Curzon Street Station, the Grade l listed building at Birmingham Eastside, is in danger of remaining empty for the forseeable future following the collapse of a £9 million refurbishment plan.
City council officials admitted it would be a case of "back to square one" after the Royal College of Organists pulled out of a scheme to turn the former rail terminus into its national headquarters.
Although the council has set aside £2.4 million towards refurbishment and is actively pursuing potential clients to take on the early 19th century building, no one has yet expressed firm interest.
It emerged yesterday that grants worth several million pounds from the Heritage Lottery Fund and the EU would have to be renegotiated if and when a new use for the building can be found - setting back by several years the timescale for renovation.
Curzon Street Station, which is owned by the council, has been empty for four years and its fabric is beginning to deteriorate.
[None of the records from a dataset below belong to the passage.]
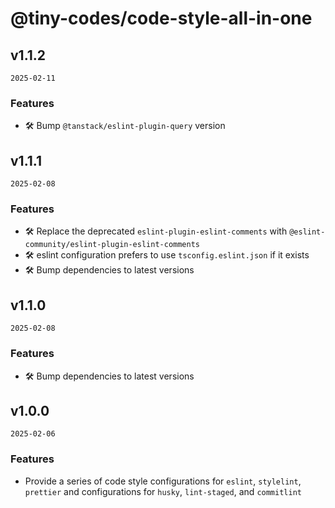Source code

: # @tiny-codes/code-style-all-in-one

## v1.1.2

`2025-02-11`

### Features

- 🛠 Bump `@tanstack/eslint-plugin-query` version

## v1.1.1

`2025-02-08`

### Features

- 🛠 Replace the deprecated `eslint-plugin-eslint-comments` with `@eslint-community/eslint-plugin-eslint-comments`
- 🛠 eslint configuration prefers to use `tsconfig.eslint.json` if it exists
- 🛠 Bump dependencies to latest versions

## v1.1.0

`2025-02-08`

### Features

- 🛠 Bump dependencies to latest versions

## v1.0.0

`2025-02-06`

### Features

- Provide a series of code style configurations for `eslint`, `stylelint`, `prettier` and configurations for `husky`, `lint-staged`, and `commitlint`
Politicians are blaming each other for the latest turn of events.
Sir Albert Bore, leader of the Labour opposition group, said the council had not done enough to help the RCO bridge a financial gap.
Mike Whitby, leader of the council, said he was confident the RCO would be found alternative premises and would still establish headquarters in Birmingham.
Coun Whitby (Con Harborne) said: "To imply that this council has not done what all that it could to help the RCO is to spread disinfomation.
"We worked very hard to try to secure the relocation of the RCO and we will continue to work to make sure they stay in Birmingham."